When the Bible speaks about order, it is talking about doing the things that create and preserve covenant human life. It is not talking about conducting your life according to a strictly regimented lifestyle. There are various personalities who would love for me to back up their preferences in this area, but this type of lifestyle often is really just a preference when it comes down to it. Some people are just OCD, and they need everyone else to be as well or they can't function in the world.

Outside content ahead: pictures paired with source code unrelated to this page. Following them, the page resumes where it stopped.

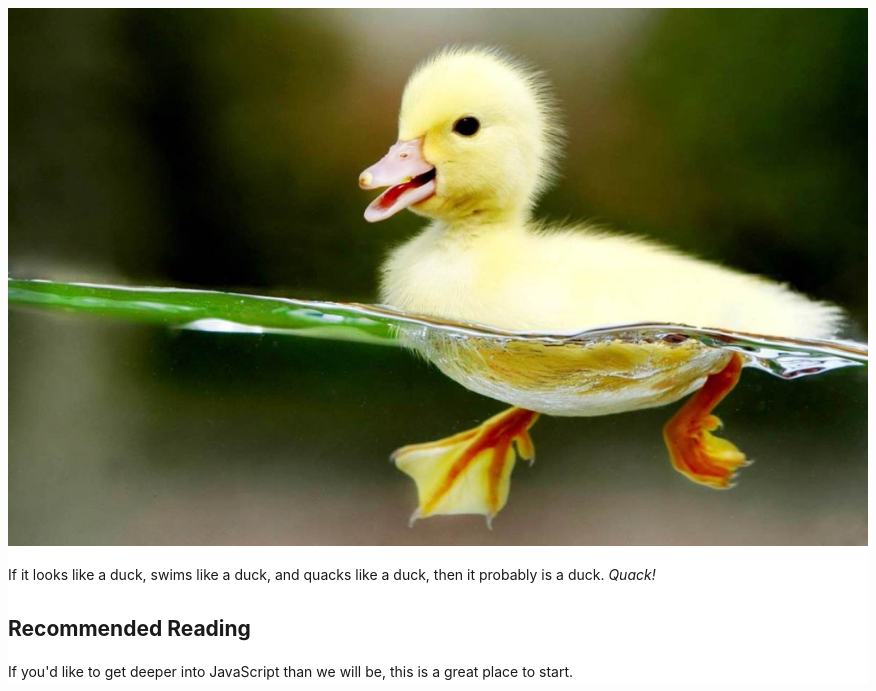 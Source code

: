 ![baby duck](./resources/baby-duck.jpg)

If it looks like a duck, swims like a duck, and quacks like a duck, then it probably is a duck. *Quack!*

## Recommended Reading

If you'd like to get deeper into JavaScript than we will be, this is a great place to start.
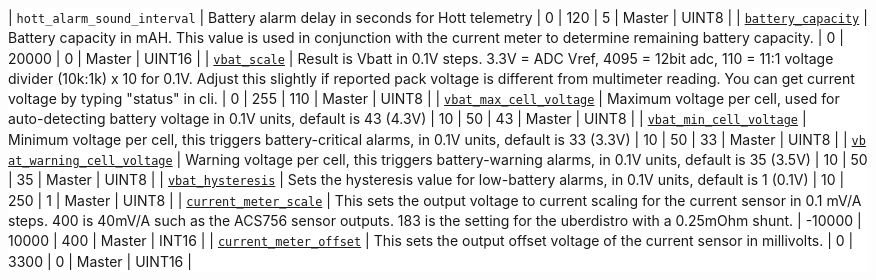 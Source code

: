 | `hott_alarm_sound_interval`                   | Battery alarm delay in seconds for Hott telemetry                                                                                                                                                                                                                                                                                                                                                                                                                                                                        | 0      | 120    | 5                | Master       | UINT8    |
| [`battery_capacity`](Battery.md)              | Battery capacity in mAH. This value is used in conjunction with the current meter to determine remaining battery capacity.                                                                                                                                                                                                                                                                                                                                                                                               | 0      | 20000  | 0                | Master       | UINT16   |
| [`vbat_scale`](Battery.md)                    | Result is Vbatt in 0.1V steps. 3.3V = ADC Vref, 4095 = 12bit adc, 110 = 11:1 voltage divider (10k:1k) x 10 for 0.1V. Adjust this slightly if reported pack voltage is different from multimeter reading. You can get current voltage by typing "status" in cli.                                                                                                                                                                                                                                                          | 0      | 255    | 110              | Master       | UINT8    |
| [`vbat_max_cell_voltage`](Battery.md)         | Maximum voltage per cell, used for auto-detecting battery voltage in 0.1V units, default is 43 (4.3V)                                                                                                                                                                                                                                                                                                                                                                                                                    | 10     | 50     | 43               | Master       | UINT8    |
| [`vbat_min_cell_voltage`](Battery.md)         | Minimum voltage per cell, this triggers battery-critical alarms, in 0.1V units, default is 33 (3.3V)                                                                                                                                                                                                                                                                                                                                                                                                                     | 10     | 50     | 33               | Master       | UINT8    |
| [`vbat_warning_cell_voltage`](Battery.md)     | Warning voltage per cell, this triggers battery-warning alarms, in 0.1V units, default is 35 (3.5V)                                                                                                                                                                                                                                                                                                                                                                                                                      | 10     | 50     | 35               | Master       | UINT8    |
| [`vbat_hysteresis`](Battery.md)               | Sets the hysteresis value for low-battery alarms, in 0.1V units, default is 1 (0.1V)                                                                                                                                                                                                                                                                                                                                                                                                                                     | 10     | 250    | 1                | Master       | UINT8    |
| [`current_meter_scale`](Battery.md)           | This sets the output voltage to current scaling for the current sensor in 0.1 mV/A steps. 400 is 40mV/A such as the ACS756 sensor outputs. 183 is the setting for the uberdistro with a 0.25mOhm shunt.                                                                                                                                                                                                                                                                                                                  | -10000 | 10000  | 400              | Master       | INT16    |
| [`current_meter_offset`](Battery.md)          | This sets the output offset voltage of the current sensor in millivolts.                                                                                                                                                                                                                                                                                                                                                                                                                                                 | 0      | 3300   | 0                | Master       | UINT16   |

That is not to say that organization cannot aid the Christian in pursuing order. It can. However, the problem comes when people confuse the two, as many times organization gets in the way of pursuing order. For instance, I told my wife a long time ago that I did not want her to concentrate on having a perfect house, but rather on the biblical content of what our children were being taught and the discipline of poor behavior (i.e., actual sin). The former is organization that I saw as distracting from the true pursuit of order. There was simply too much time being spent on cleaning the house and organizing, and it took away from our true goals with the kids. The house will perish. Our children are what will remain forever.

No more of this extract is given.